A so-called "emergency contraceptive" that has been central to recent court battles due to its mandated coverage by the Obama administration works most often by causing an abortion, according to a review of medical data published this month in the journal The Linacre Quarterly.
After studying the most recent scientific and medical evidence on levonorgestrel emergency contraception, which goes by the brand name Plan B, the researchers concluded that the women who take it do not get pregnant because it "quite often" causes an abortion if taken before ovulation.
Plan B was first approved for use by the Food and Drug Administration in 1999. After passage of the Affordable Care Act, or "Obamacare," the Health and Human Services Administration required most employers to cover Plan B and other FDA-approved emergency contraceptives in their employee's health insurance plans.
This "birth control mandate" led to numerous court battles involving religious groups and businesses, some of whom only objected to coverage of certain emergency contraceptives due to their potential to behave like an abortifacient drug.
In one of those cases involving Hobby Lobby, a craft store chain owned by an Evangelical family, the Supreme Court ruled last Summer that closely-held companies with a religious objection do not have to cover the drug.
The cases involving religious nonprofits, such as Christian colleges and social service groups, have continued. On Wednesday, the U.S. Court of Appeals for the Eleventh Circuit heard oral arguments in a challenge to the mandate by EWTN Global Catholic Network, a television and radio ministry founded by a nun.
During the cases that only involved coverage of emergency contraceptives, some supporters have claimed that the science indisputably shows that Plan B never causes an abortion, even though scientists continue to debate how the pill actually works.

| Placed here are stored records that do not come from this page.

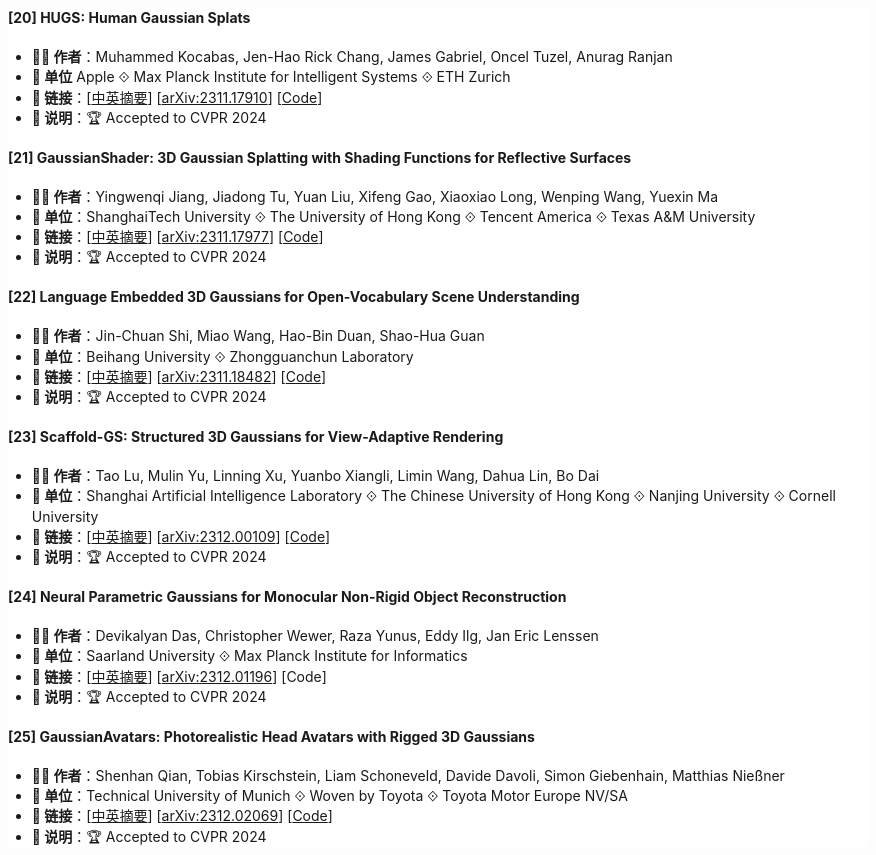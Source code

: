 #### [20] HUGS: Human Gaussian Splats
- **🧑‍🔬 作者**：Muhammed Kocabas, Jen-Hao Rick Chang, James Gabriel, Oncel Tuzel, Anurag Ranjan
- **🏫 单位** Apple ⟐ Max Planck Institute for Intelligent Systems ⟐ ETH Zurich
- **🔗 链接**：[[中英摘要](./abs/2311.17910.md)] [[arXiv:2311.17910](https://arxiv.org/abs/2311.17910)] [[Code](https://github.com/apple/ml-hugs)]
- **📝 说明**：🏆 Accepted to CVPR 2024

#### [21] GaussianShader: 3D Gaussian Splatting with Shading Functions for Reflective Surfaces
- **🧑‍🔬 作者**：Yingwenqi Jiang, Jiadong Tu, Yuan Liu, Xifeng Gao, Xiaoxiao Long, Wenping Wang, Yuexin Ma
- **🏫 单位**：ShanghaiTech University ⟐ The University of Hong Kong ⟐ Tencent America ⟐ Texas A&M University
- **🔗 链接**：[[中英摘要](./abs/2311.17977.md)] [[arXiv:2311.17977](https://arxiv.org/abs/2311.17977)] [[Code](https://github.com/Asparagus15/GaussianShader)]
- **📝 说明**：🏆 Accepted to CVPR 2024

#### [22] Language Embedded 3D Gaussians for Open-Vocabulary Scene Understanding
- **🧑‍🔬 作者**：Jin-Chuan Shi, Miao Wang, Hao-Bin Duan, Shao-Hua Guan
- **🏫 单位**：Beihang University ⟐ Zhongguanchun Laboratory
- **🔗 链接**：[[中英摘要](./abs/2311.18482.md)] [[arXiv:2311.18482](https://arxiv.org/abs/2311.18482)] [[Code](https://github.com/Chuan-10/LEGaussians)]
- **📝 说明**：🏆 Accepted to CVPR 2024

#### [23] Scaffold-GS: Structured 3D Gaussians for View-Adaptive Rendering
- **🧑‍🔬 作者**：Tao Lu, Mulin Yu, Linning Xu, Yuanbo Xiangli, Limin Wang, Dahua Lin, Bo Dai
- **🏫 单位**：Shanghai Artificial Intelligence Laboratory ⟐ The Chinese University of Hong Kong ⟐ Nanjing University ⟐ Cornell University
- **🔗 链接**：[[中英摘要](./abs/2312.00109.md)] [[arXiv:2312.00109](https://arxiv.org/abs/2312.00109)] [[Code](https://github.com/city-super/Scaffold-GS)]
- **📝 说明**：🏆 Accepted to CVPR 2024

#### [24] Neural Parametric Gaussians for Monocular Non-Rigid Object Reconstruction
- **🧑‍🔬 作者**：Devikalyan Das, Christopher Wewer, Raza Yunus, Eddy Ilg, Jan Eric Lenssen
- **🏫 单位**：Saarland University ⟐ Max Planck Institute for Informatics
- **🔗 链接**：[[中英摘要](./abs/2312.01196.md)] [[arXiv:2312.01196](https://arxiv.org/abs/2312.01196)] [Code]
- **📝 说明**：🏆 Accepted to CVPR 2024

#### [25] GaussianAvatars: Photorealistic Head Avatars with Rigged 3D Gaussians
- **🧑‍🔬 作者**：Shenhan Qian, Tobias Kirschstein, Liam Schoneveld, Davide Davoli, Simon Giebenhain, Matthias Nießner
- **🏫 单位**：Technical University of Munich ⟐ Woven by Toyota ⟐ Toyota Motor Europe NV/SA
- **🔗 链接**：[[中英摘要](./abs/2312.02069.md)] [[arXiv:2312.02069](https://arxiv.org/abs/2312.02069)] [[Code](https://github.com/ShenhanQian/GaussianAvatars)]
- **📝 说明**：🏆 Accepted to CVPR 2024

Plan B is to prevent a pregnancy after having sex with no other form of birth control. (It is not the same as RU-486, which both sides of the abortion debate acknowledge is an abortifacient.)
The authors address eight different claims regarding how Plan B is presumed to work. Examining the most recent research on Plan B, the authors conclude that those claims have no basis for support.
The authors also note that some claim Plan B does not cause an abortion by first redefining the term "abortion." An abortion, they claim, can only occur after implantation, rather than at conception, when life begins.
In 2012, when there was much debate over Plan B and Obamacare, for instance, the International Federation of Gynecology and Obstetrics released a statement saying that Plan B does not inhibit implantation. Some liberal news sites reported on that statement under headlines like, "Abortion Qualms on Morning-After Pill May Be Unfounded," and "Morning-After Pills Don't Cause Abortion, Studies Say."
Plus, at the time of this publication, the WebMD page for Plan B states that the drug does not cause an abortion, but then redefines abortion as stopping "development of a fetus once the fertilized egg implants in the uterus."
The Linacre Quarterly is the official journal of the Catholic Medical Association and explores ethical issues with a medical dimension. The report was written to guide Catholic hospitals on the use of Plan B for rape victims.
The effect of Plan B depends upon the menstrual cycle of the patient, they concluded. If Plan B is given within two days before ovulation, Plan B "has significant potential to work via the death of the embryo."
If Plan B is taken after ovulation, it could have opposite the intended effect. Plan B "in the postovulatory period may be increasing a woman's risk of becoming clinically pregnant."
Based upon these findings, the authors conclude that current Catholic hospital rape protocols "appear to be faulty and should be revised."
"Since the most recent medical data clearly note that [Plan B] does not effectively stop ovulation and has high potential to work via abortion when given prior to ovulation, these protocols would no longer be in compliance with Catholic teaching," they wrote.
Judie Brown, president of American Life League, agreed with the report's conclusions.
"Catholic bishops have been assured, by Plan B proponents, that the drug does not cause an abortion," she said. "We now know this is not true. There is a grave risk that preborn human lives are being killed by Plan B, and Catholic hospitals need to immediately halt dispensing these drugs and review their policies."
The authors of the report are Chris Kahlenborn of The Polycarp Research Institute, Rebecca Peck of the Florida State University College of Medicine, and Walter Severs of the College of Medicine at Penn State University.